**WHAT YOU HAVE TO DO:** Please give back each line below unchanged; none of the pictures should appear.

**Stored data:**
+--
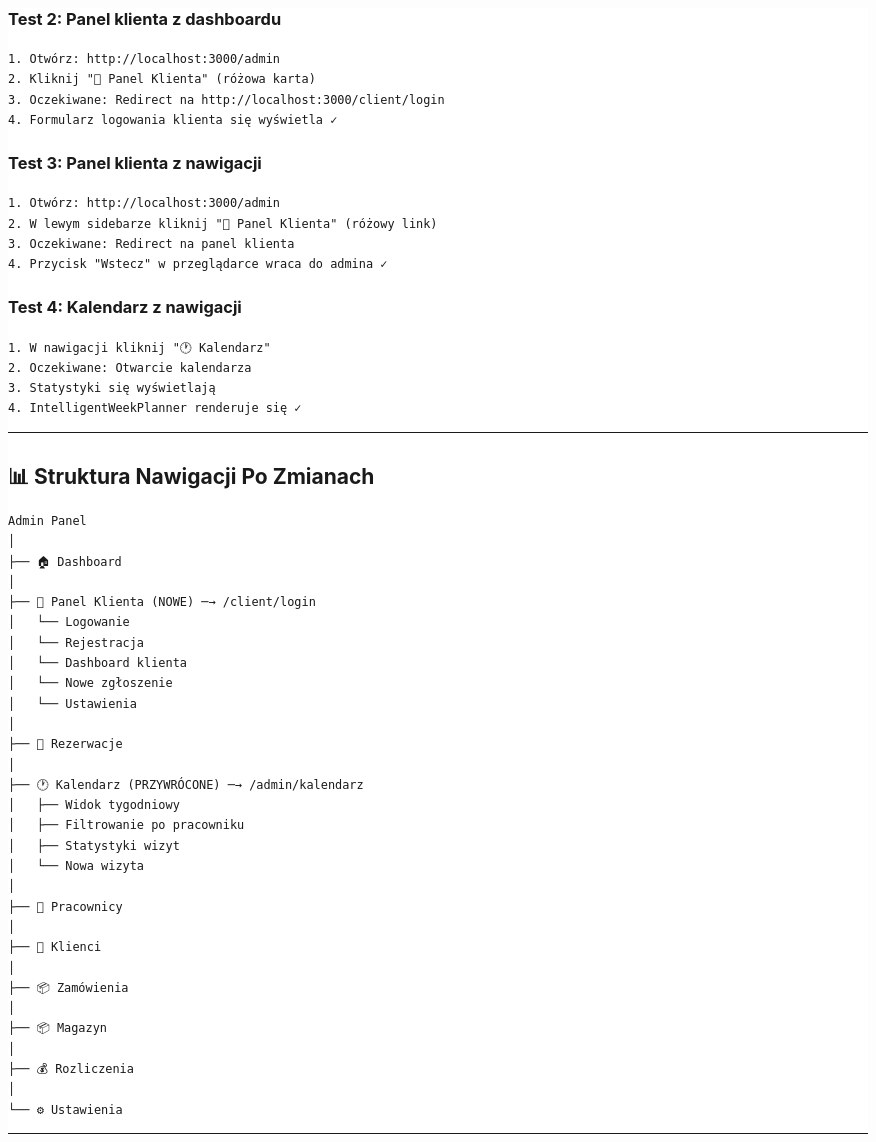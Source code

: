 ### **Test 2: Panel klienta z dashboardu**
```
1. Otwórz: http://localhost:3000/admin
2. Kliknij "👤 Panel Klienta" (różowa karta)
3. Oczekiwane: Redirect na http://localhost:3000/client/login
4. Formularz logowania klienta się wyświetla ✓
```

### **Test 3: Panel klienta z nawigacji**
```
1. Otwórz: http://localhost:3000/admin
2. W lewym sidebarze kliknij "👤 Panel Klienta" (różowy link)
3. Oczekiwane: Redirect na panel klienta
4. Przycisk "Wstecz" w przeglądarce wraca do admina ✓
```

### **Test 4: Kalendarz z nawigacji**
```
1. W nawigacji kliknij "🕐 Kalendarz"
2. Oczekiwane: Otwarcie kalendarza
3. Statystyki się wyświetlają
4. IntelligentWeekPlanner renderuje się ✓
```

---

## 📊 Struktura Nawigacji Po Zmianach

```
Admin Panel
│
├── 🏠 Dashboard
│
├── 👤 Panel Klienta (NOWE) ─→ /client/login
│   └── Logowanie
│   └── Rejestracja
│   └── Dashboard klienta
│   └── Nowe zgłoszenie
│   └── Ustawienia
│
├── 📅 Rezerwacje
│
├── 🕐 Kalendarz (PRZYWRÓCONE) ─→ /admin/kalendarz
│   ├── Widok tygodniowy
│   ├── Filtrowanie po pracowniku
│   ├── Statystyki wizyt
│   └── Nowa wizyta
│
├── 👥 Pracownicy
│
├── 👤 Klienci
│
├── 📦 Zamówienia
│
├── 📦 Magazyn
│
├── 💰 Rozliczenia
│
└── ⚙️ Ustawienia
```

---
+--
**REPLY:**
Source code

: ### **Test 2: Panel klienta z dashboardu**
```
1. Otwórz: http://localhost:3000/admin
2. Kliknij "👤 Panel Klienta" (różowa karta)
3. Oczekiwane: Redirect na http://localhost:3000/client/login
4. Formularz logowania klienta się wyświetla ✓
```

### **Test 3: Panel klienta z nawigacji**
```
1. Otwórz: http://localhost:3000/admin
2. W lewym sidebarze kliknij "👤 Panel Klienta" (różowy link)
3. Oczekiwane: Redirect na panel klienta
4. Przycisk "Wstecz" w przeglądarce wraca do admina ✓
```

### **Test 4: Kalendarz z nawigacji**
```
1. W nawigacji kliknij "🕐 Kalendarz"
2. Oczekiwane: Otwarcie kalendarza
3. Statystyki się wyświetlają
4. IntelligentWeekPlanner renderuje się ✓
```

---

## 📊 Struktura Nawigacji Po Zmianach

```
Admin Panel
│
├── 🏠 Dashboard
│
├── 👤 Panel Klienta (NOWE) ─→ /client/login
│   └── Logowanie
│   └── Rejestracja
│   └── Dashboard klienta
│   └── Nowe zgłoszenie
│   └── Ustawienia
│
├── 📅 Rezerwacje
│
├── 🕐 Kalendarz (PRZYWRÓCONE) ─→ /admin/kalendarz
│   ├── Widok tygodniowy
│   ├── Filtrowanie po pracowniku
│   ├── Statystyki wizyt
│   └── Nowa wizyta
│
├── 👥 Pracownicy
│
├── 👤 Klienci
│
├── 📦 Zamówienia
│
├── 📦 Magazyn
│
├── 💰 Rozliczenia
│
└── ⚙️ Ustawienia
```

---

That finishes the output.